-- DATASET EXTRACT --
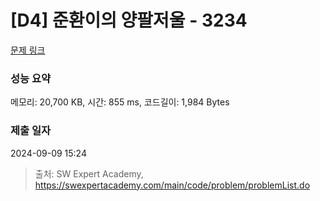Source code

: # [D4] 준환이의 양팔저울 - 3234 

[문제 링크](https://swexpertacademy.com/main/code/problem/problemDetail.do?contestProbId=AWAe7XSKfUUDFAUw) 

### 성능 요약

메모리: 20,700 KB, 시간: 855 ms, 코드길이: 1,984 Bytes

### 제출 일자

2024-09-09 15:24



> 출처: SW Expert Academy, https://swexpertacademy.com/main/code/problem/problemList.do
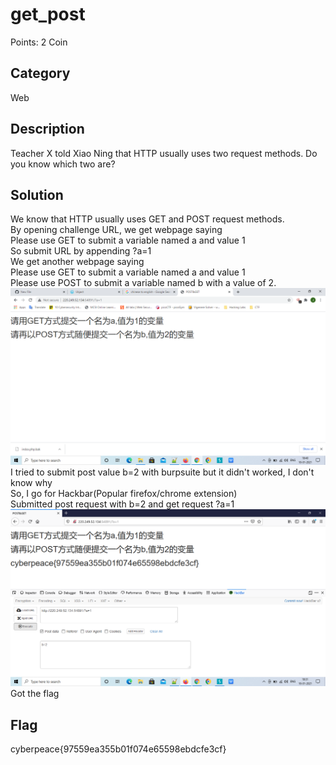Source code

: # get_post
Points: 2 Coin

## Category
Web

## Description
Teacher X told Xiao Ning that HTTP usually uses two request methods. Do you know which two are?

## Solution
We know that HTTP usually uses GET and POST request methods.  
By opening challenge URL, we get webpage saying   
Please use GET to submit a variable named a and value 1  
So submit URL by appending ?a=1  
We get another webpage saying  
Please use GET to submit a variable named a and value 1  
Please use POST to submit a variable named b with a value of 2.  
![get request](https://github.com/janki2709/xctf.org.cn/blob/master/Exercise/Web/get_post/get_post.png)  
I tried to submit post value b=2 with burpsuite but it didn't worked, I don't know why  
So, I go for Hackbar(Popular firefox/chrome extension)   
Submitted post request with b=2 and get request ?a=1  
![get and post request](https://github.com/janki2709/xctf.org.cn/blob/master/Exercise/Web/get_post/get_post1.png)  
Got the flag  

## Flag
cyberpeace{97559ea355b01f074e65598ebdcfe3cf}
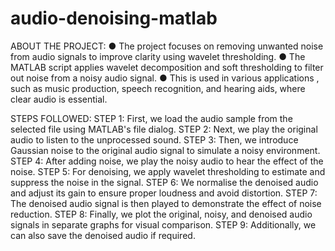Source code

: # audio-denoising-matlab
ABOUT THE PROJECT:
● The project focuses on removing unwanted noise from audio signals to improve clarity using wavelet thresholding.
● The MATLAB script applies wavelet decomposition and soft thresholding to filter out noise from a noisy audio signal.
● This is used in various applications , such as music production, speech recognition, and hearing aids, where clear audio is essential.

STEPS FOLLOWED:
STEP 1: First, we load the audio sample from the selected file using MATLAB's file dialog.
STEP 2: Next, we play the original audio to listen to the unprocessed sound.
STEP 3: Then, we introduce Gaussian noise to the original audio signal to simulate a noisy environment.
STEP 4: After adding noise, we play the noisy audio to hear the effect of the noise.
STEP 5: For denoising, we apply wavelet thresholding to estimate and suppress the noise in the signal.
STEP 6: We normalise the denoised audio and adjust its gain to ensure proper loudness and avoid distortion.
STEP 7: The denoised audio signal is then played to demonstrate the effect of noise reduction.
STEP 8: Finally, we plot the original, noisy, and denoised audio signals in separate graphs for visual comparison.
STEP 9: Additionally, we can also save the denoised audio if required.
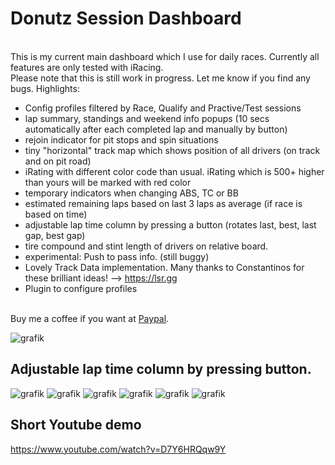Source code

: # Donutz Session Dashboard
<br>This is my current main dashboard which I use for daily races. Currently all features are only tested with iRacing.
<br>Please note that this is still work in progress. Let me know if you find any bugs.
Highlights:
- Config profiles filtered by Race, Qualify and Practive/Test sessions
- lap summary, standings and weekend info popups (10 secs automatically after each completed lap and manually by button)
- rejoin indicator for pit stops and spin situations
- tiny "horizontal" track map which shows position of all drivers (on track and on pit road)
- iRating with different color code than usual. iRating which is 500+ higher than yours will be marked with red color
- temporary indicators when changing ABS, TC or BB
- estimated remaining laps based on last 3 laps as average (if race is based on time)
- adjustable lap time column by pressing a button (rotates last, best, last gap, best gap) 
- tire compound and stint length of drivers on relative board.
- experimental: Push to pass info. (still buggy)
- Lovely Track Data implementation. Many thanks to Constantinos for these brilliant ideas! --> https://lsr.gg
- Plugin to configure profiles

<br>Buy me a coffee if you want at [Paypal](https://paypal.me/donutz75?country.x=DE&locale.x=de_DE).

![grafik](https://github.com/DonutzAndCoffee/Donutz-Session-Dashboard/assets/62204936/eeb0d0b9-7764-4193-a007-1b9b8a8460fb)


## Adjustable lap time column by pressing button. 
![grafik](https://github.com/DonutzAndCoffee/Donutz-Session-Dashboard/assets/62204936/f2ee752c-d154-4a22-a9b5-cb985624f587)
![grafik](https://github.com/DonutzAndCoffee/Donutz-Session-Dashboard/assets/62204936/79d91317-d17b-4ebe-9398-9bb60b75acba)
![grafik](https://github.com/DonutzAndCoffee/Donutz-Session-Dashboard/assets/62204936/d7ab2f64-31c9-4ccd-b58b-9ba71de7152b)
![grafik](https://github.com/DonutzAndCoffee/Donutz-Session-Dashboard/assets/62204936/32fdadfd-8ace-4158-9e1c-166812a2c9fe)
![grafik](https://github.com/user-attachments/assets/ace572b3-4e34-4008-80c0-4b02e192a782)
![grafik](https://github.com/user-attachments/assets/8570aa67-2d7d-4ad2-b2af-955d32e2c783)




## Short Youtube demo
https://www.youtube.com/watch?v=D7Y6HRQqw9Y
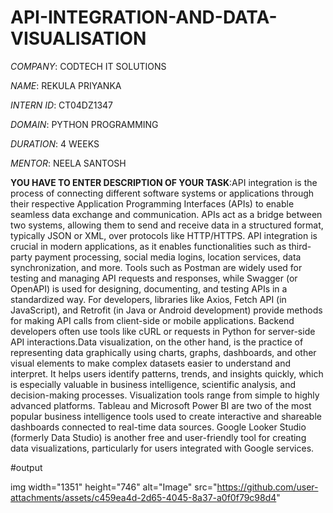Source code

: # API-INTEGRATION-AND-DATA-VISUALISATION

*COMPANY*:  CODTECH IT SOLUTIONS

*NAME*: REKULA PRIYANKA

*INTERN ID*: CT04DZ1347

*DOMAIN*: PYTHON PROGRAMMING 

*DURATION*: 4 WEEKS

*MENTOR*:  NEELA SANTOSH

**YOU HAVE TO ENTER DESCRIPTION  OF YOUR TASK**:API integration is the process of connecting different software systems or applications through their respective Application Programming Interfaces (APIs) to enable seamless data exchange and communication. APIs act as a bridge between two systems, allowing them to send and receive data in a structured format, typically JSON or XML, over protocols like HTTP/HTTPS. API integration is crucial in modern applications, as it enables functionalities such as third-party payment processing, social media logins, location services, data synchronization, and more. Tools such as Postman are widely used for testing and managing API requests and responses, while Swagger (or OpenAPI) is used for designing, documenting, and testing APIs in a standardized way. For developers, libraries like Axios, Fetch API (in JavaScript), and Retrofit (in Java or Android development) provide methods for making API calls from client-side or mobile applications. Backend developers often use tools like cURL or requests in Python for server-side API interactions.Data visualization, on the other hand, is the practice of representing data graphically using charts, graphs, dashboards, and other visual elements to make complex datasets easier to understand and interpret. It helps users identify patterns, trends, and insights quickly, which is especially valuable in business intelligence, scientific analysis, and decision-making processes. Visualization tools range from simple to highly advanced platforms. Tableau and Microsoft Power BI are two of the most popular business intelligence tools used to create interactive and shareable dashboards connected to real-time data sources. Google Looker Studio (formerly Data Studio) is another free and user-friendly tool for creating data visualizations, particularly for users integrated with Google services.

#output

img width="1351" height="746" alt="Image" src="https://github.com/user-attachments/assets/c459ea4d-2d65-4045-8a37-a0f0f79c98d4" 
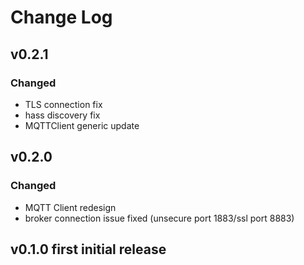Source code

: # Change Log

## v0.2.1

### Changed
 * TLS connection fix
 * hass discovery fix
 * MQTTClient generic update

## v0.2.0

### Changed
 * MQTT Client redesign
 * broker connection issue fixed (unsecure port 1883/ssl port 8883)

## v0.1.0 first initial release
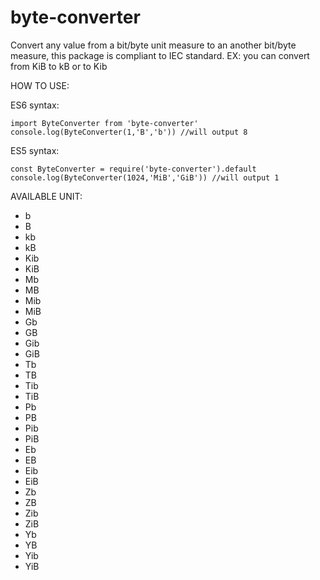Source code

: # byte-converter
Convert any value from a bit/byte unit measure to an another bit/byte measure, this package is compliant to IEC standard. EX: you can convert from KiB to kB or to Kib

HOW TO USE: 

ES6 syntax:

    import ByteConverter from 'byte-converter'
    console.log(ByteConverter(1,'B','b')) //will output 8

ES5 syntax:

    const ByteConverter = require('byte-converter').default
    console.log(ByteConverter(1024,'MiB','GiB')) //will output 1
AVAILABLE UNIT:

 - b
 - B
 - kb
 - kB
 - Kib
 - KiB
 - Mb
 - MB
 - Mib
 - MiB
 - Gb
 - GB
 - Gib
 - GiB
 - Tb
 - TB
 - Tib
 - TiB
 - Pb
 - PB
 - Pib
 - PiB
 - Eb
 - EB
 - Eib
 - EiB
 - Zb
 - ZB
 - Zib
 - ZiB
 - Yb
 - YB
 - Yib
 - YiB
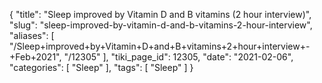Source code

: {
    "title": "Sleep improved by Vitamin D and B vitamins (2 hour interview)",
    "slug": "sleep-improved-by-vitamin-d-and-b-vitamins-2-hour-interview",
    "aliases": [
        "/Sleep+improved+by+Vitamin+D+and+B+vitamins+2+hour+interview+-+Feb+2021",
        "/12305"
    ],
    "tiki_page_id": 12305,
    "date": "2021-02-06",
    "categories": [
        "Sleep"
    ],
    "tags": [
        "Sleep"
    ]
}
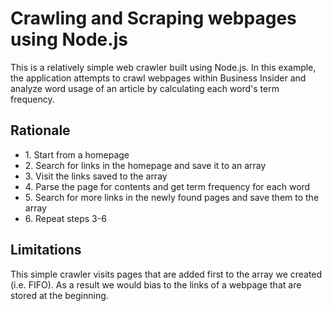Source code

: <h1>Crawling and Scraping webpages using Node.js</h1>
<p> This is a relatively simple web crawler built using Node.js. In this example, the application attempts to crawl webpages within Business Insider and analyze word usage of an article by calculating each word's term frequency.</p>

<h2>Rationale</h2>
<ul>
  <li>1. Start from a homepage</li>
  <li>2. Search for links in the homepage and save it to an array</li>
  <li>3. Visit the links saved to the array</li>
  <li>4. Parse the page for contents and get term frequency for each word</li>
  <li>5. Search for more links in the newly found pages and save them to the array</li>
  <li>6. Repeat steps 3-6</li>
</ul>

<h2>Limitations</h2>
<p>This simple crawler visits pages that are added first to the array we created (i.e. FIFO). As a result we would bias to the links of a webpage that are stored at the beginning.</p>
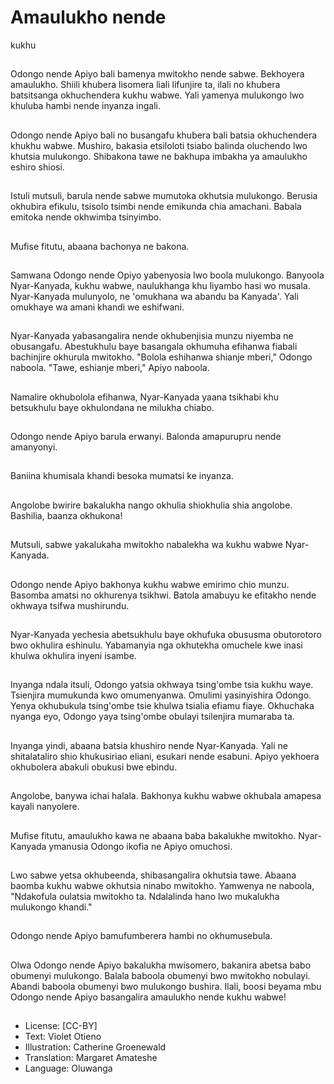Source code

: # Amaulukho nende
kukhu

##
Odongo nende Apiyo bali
bamenya mwitokho nende
sabwe.
Bekhoyera amaulukho.
Shiili khubera lisomera liali
lifunjire ta, ilali no khubera
batsitsanga okhuchendera
kukhu wabwe.
Yali yamenya mulukongo lwo
khuluba hambi nende inyanza
ingali.


##
Odongo nende Apiyo bali no
busangafu khubera bali batsia
okhuchendera khukhu wabwe.
Mushiro, bakasia etsiloloti
tsiabo balinda oluchendo lwo
khutsia mulukongo.
Shibakona tawe ne bakhupa
imbakha ya amaulukho eshiro
shiosi.


##
Istuli mutsuli, barula nende
sabwe mumutoka okhutsia
mulukongo.
Berusia okhubira efikulu, tsisolo
tsimbi nende emikunda chia
amachani.
Babala emitoka nende
okhwimba tsinyimbo.


##
Mufise fitutu, abaana bachonya
ne bakona.


##
Samwana Odongo nende Opiyo
yabenyosia lwo boola
mulukongo.
Banyoola Nyar-Kanyada, kukhu
wabwe, naulukhanga khu
liyambo hasi wo musala.
Nyar-Kanyada mulunyolo, ne
'omukhana wa abandu ba
Kanyada'.
Yali omukhaye wa amani khandi
we eshifwani.


##
Nyar-Kanyada yabasangalira
nende okhubenjisia munzu
niyemba ne obusangafu.
Abestukhulu baye basangala
okhumuha efihanwa fiabali
bachinjire okhurula mwitokho.
"Bolola eshihanwa shianje
mberi," Odongo naboola.
"Tawe, eshianje mberi," Apiyo
naboola.


##
Namalire okhubolola efihanwa,
Nyar-Kanyada yaana tsikhabi
khu betsukhulu baye
okhulondana ne milukha
chiabo.


##
Odongo nende Apiyo barula
erwanyi.
Balonda amapurupru nende
amanyonyi.


##
Baniina khumisala khandi
besoka mumatsi ke inyanza.


##
Angolobe bwirire bakalukha
nango okhulia shiokhulia shia
angolobe.
Bashilia, baanza okhukona!


##
Mutsuli, sabwe yakalukaha
mwitokho nabalekha wa kukhu
wabwe Nyar-Kanyada.


##
Odongo nende Apiyo bakhonya
kukhu wabwe emirimo chio
munzu.
Basomba amatsi no okhurenya
tsikhwi.
Batola amabuyu ke efitakho
nende okhwaya tsifwa
mushirundu.


##
Nyar-Kanyada yechesia
abetsukhulu baye okhufuka
obususma
obutorotoro bwo okhulira
eshinulu.
Yabamanyia nga okhutekha
omuchele kwe inasi khulwa
okhulira inyeni isambe.


##
Inyanga ndala itsuli, Odongo
yatsia okhwaya tsing'ombe tsia
kukhu waye.
Tsienjira mumukunda kwo
omumenyanwa.
Omulimi yasinyishira Odongo.
Yenya okhubukula tsing'ombe
tsie khulwa tsialia efiamu fiaye.
Okhuchaka nyanga eyo,
Odongo yaya tsing'ombe
obulayi tsilenjira mumaraba ta.


##
Inyanga yindi, abaana batsia
khushiro nende Nyar-Kanyada.
Yali ne shitalataliro shio
khukusiriao eliani, esukari
nende esabuni.
Apiyo yekhoera okhubolera
abakuli obukusi bwe ebindu.


##
Angolobe, banywa ichai halala.
Bakhonya kukhu wabwe
okhubala amapesa kayali
nanyolere.


##
Mufise fitutu, amaulukho kawa
ne abaana baba bakalukhe
mwitokho.
Nyar-Kanyada ymanusia
Odongo ikofia ne Apiyo
omuchosi.


##
Lwo sabwe yetsa okhubeenda,
shibasangalira okhutsia tawe.
Abaana baomba kukhu wabwe
okhutsia ninabo mwitokho.
Yamwenya ne naboola,
"Ndakofula oulatsia mwitokho
ta. Ndalalinda hano lwo
mukalukha mulukongo khandi."


##
Odongo nende Apiyo
bamufumberera hambi no
okhumusebula.


##
Olwa Odongo nende Apiyo
bakalukha mwisomero,
bakanira abetsa babo obumenyi
mulukongo.
Balala baboola obumenyi bwo
mwitokho nobulayi.
Abandi baboola obumenyi bwo
mulukongo bushira.
Ilali, boosi beyama mbu Odongo
nende Apiyo basangalira
amaulukho nende kukhu
wabwe!


##
* License: [CC-BY]
* Text: Violet Otieno
* Illustration: Catherine Groenewald
* Translation: Margaret Amateshe
* Language: Oluwanga
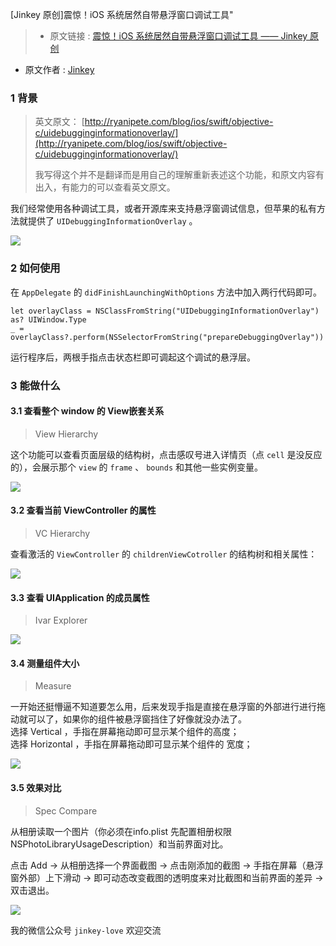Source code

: [Jinkey 原创]震惊！iOS 系统居然自带悬浮窗口调试工具"


>* 原文链接 : [震惊！iOS 系统居然自带悬浮窗口调试工具 —— Jinkey 原创](http://www.jianshu.com/p/736353b5cfaf?utm_campaign=hugo&utm_medium=reader_share&utm_content=note&utm_source=weixin-friends&from=singlemessage&isappinstalled=1)
* 原文作者 : [Jinkey](http://www.jianshu.com/u/8354f5625fe4)



### 1 背景

> 英文原文：
[http://ryanipete.com/blog/ios/swift/objective-c/uidebugginginformationoverlay/](http://ryanipete.com/blog/ios/swift/objective-c/uidebugginginformationoverlay/)
>
> 我写得这个并不是翻译而是用自己的理解重新表述这个功能，和原文内容有出入，有能力的可以查看英文原文。

我们经常使用各种调试工具，或者开源库来支持悬浮窗调试信息，但苹果的私有方法就提供了 `UIDebuggingInformationOverlay` 。



![](http://upload-images.jianshu.io/upload_images/854231-2ef0080f4eea8935.png?imageMogr2/auto-orient/strip%7CimageView2/2/w/1240)

### 2 如何使用

在 `AppDelegate` 的 `didFinishLaunchingWithOptions` 方法中加入两行代码即可。

    
    let overlayClass = NSClassFromString("UIDebuggingInformationOverlay") as? UIWindow.Type
    _ = overlayClass?.perform(NSSelectorFromString("prepareDebuggingOverlay"))

运行程序后，两根手指点击状态栏即可调起这个调试的悬浮层。

### 3 能做什么

#### 3.1 查看整个 window 的 View嵌套关系

> View Hierarchy

这个功能可以查看页面层级的结构树，点击感叹号进入详情页（点 `cell`  是没反应的），会展示那个 `view` 的 `frame` 、 `bounds` 和其他一些实例变量。

![](http://upload-images.jianshu.io/upload_images/854231-66b7d3e56dd27cff.png?imageMogr2/auto-orient/strip%7CimageView2/2/w/1240)

#### 3.2 查看当前 ViewController 的属性

> VC Hierarchy

查看激活的 `ViewController` 的 `childrenViewCotroller` 的结构树和相关属性：

![](http://upload-images.jianshu.io/upload_images/854231-bbae2392b4a80173.png?imageMogr2/auto-orient/strip%7CimageView2/2/w/1240)

#### 3.3 查看 UIApplication 的成员属性

> Ivar Explorer

![](http://upload-images.jianshu.io/upload_images/854231-04044fb28c7d6910.png?imageMogr2/auto-orient/strip%7CimageView2/2/w/1240)

#### 3.4 测量组件大小

> Measure

一开始还挺懵逼不知道要怎么用，后来发现手指是直接在悬浮窗的外部进行进行拖动就可以了，如果你的组件被悬浮窗挡住了好像就没办法了。<br>
选择 Vertical ，手指在屏幕拖动即可显示某个组件的高度；<br>
选择 Horizontal ，手指在屏幕拖动即可显示某个组件的 宽度；

![](http://upload-images.jianshu.io/upload_images/854231-7f0f0d183cc50196.png?imageMogr2/auto-orient/strip%7CimageView2/2/w/1240)

#### 3.5 效果对比

> Spec Compare

从相册读取一个图片（你必须在info.plist 先配置相册权限NSPhotoLibraryUsageDescription）和当前界面对比。

点击 Add -> 从相册选择一个界面截图 -> 点击刚添加的截图 -> 手指在屏幕（悬浮窗外部）上下滑动 -> 即可动态改变截图的透明度来对比截图和当前界面的差异 -> 双击退出。

![](http://upload-images.jianshu.io/upload_images/854231-d8eae18f88927c88.png?imageMogr2/auto-orient/strip%7CimageView2/2/w/1240)

我的微信公众号 `jinkey-love` 欢迎交流
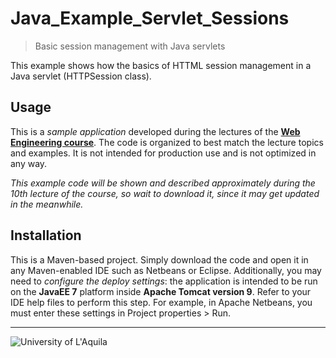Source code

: #  Java_Example_Servlet_Sessions
>  Basic session management with Java servlets
 
This example shows how the basics of HTTML session management in a Java servlet (HTTPSession class).

## Usage

This is a *sample application* developed during the lectures of the  [**Web Engineering course**](https://webengineering-univaq.github.io). The code is organized to best match the lecture topics and examples. It is not intended for production use and is not optimized in any way. 

*This example code will be shown and described approximately during the 10th lecture of the course, so wait to download it, since it may get updated in the meanwhile.*

## Installation

This is a Maven-based project. Simply download the code and open it in any Maven-enabled IDE such as Netbeans or Eclipse. Additionally, you may need to *configure the deploy settings*: the application is intended to be run on the **JavaEE 7** platform inside **Apache Tomcat version 9**. Refer to your IDE help files to perform this step. For example, in Apache Netbeans, you must enter these settings in Project properties > Run.


---

![University of L'Aquila](https://www.disim.univaq.it/skins/aqua/img/logo2021-2.png)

-- WORK INSTRUCTIONS --
Extract, without any images, the part of the material above that opens with the line containing "<p>This simple crawler" and closes with the line containing "niyemba ne obusangafu.", both lines included.

-- ANSWER FOR THE TASK --
<p>This simple crawler visits pages that are added first to the array we created (i.e. FIFO). As a result we would bias to the links of a webpage that are stored at the beginning.</p>
Source code

: # Amaulukho nende
kukhu

##
Odongo nende Apiyo bali
bamenya mwitokho nende
sabwe.
Bekhoyera amaulukho.
Shiili khubera lisomera liali
lifunjire ta, ilali no khubera
batsitsanga okhuchendera
kukhu wabwe.
Yali yamenya mulukongo lwo
khuluba hambi nende inyanza
ingali.


##
Odongo nende Apiyo bali no
busangafu khubera bali batsia
okhuchendera khukhu wabwe.
Mushiro, bakasia etsiloloti
tsiabo balinda oluchendo lwo
khutsia mulukongo.
Shibakona tawe ne bakhupa
imbakha ya amaulukho eshiro
shiosi.


##
Istuli mutsuli, barula nende
sabwe mumutoka okhutsia
mulukongo.
Berusia okhubira efikulu, tsisolo
tsimbi nende emikunda chia
amachani.
Babala emitoka nende
okhwimba tsinyimbo.


##
Mufise fitutu, abaana bachonya
ne bakona.


##
Samwana Odongo nende Opiyo
yabenyosia lwo boola
mulukongo.
Banyoola Nyar-Kanyada, kukhu
wabwe, naulukhanga khu
liyambo hasi wo musala.
Nyar-Kanyada mulunyolo, ne
'omukhana wa abandu ba
Kanyada'.
Yali omukhaye wa amani khandi
we eshifwani.


##
Nyar-Kanyada yabasangalira
nende okhubenjisia munzu
niyemba ne obusangafu.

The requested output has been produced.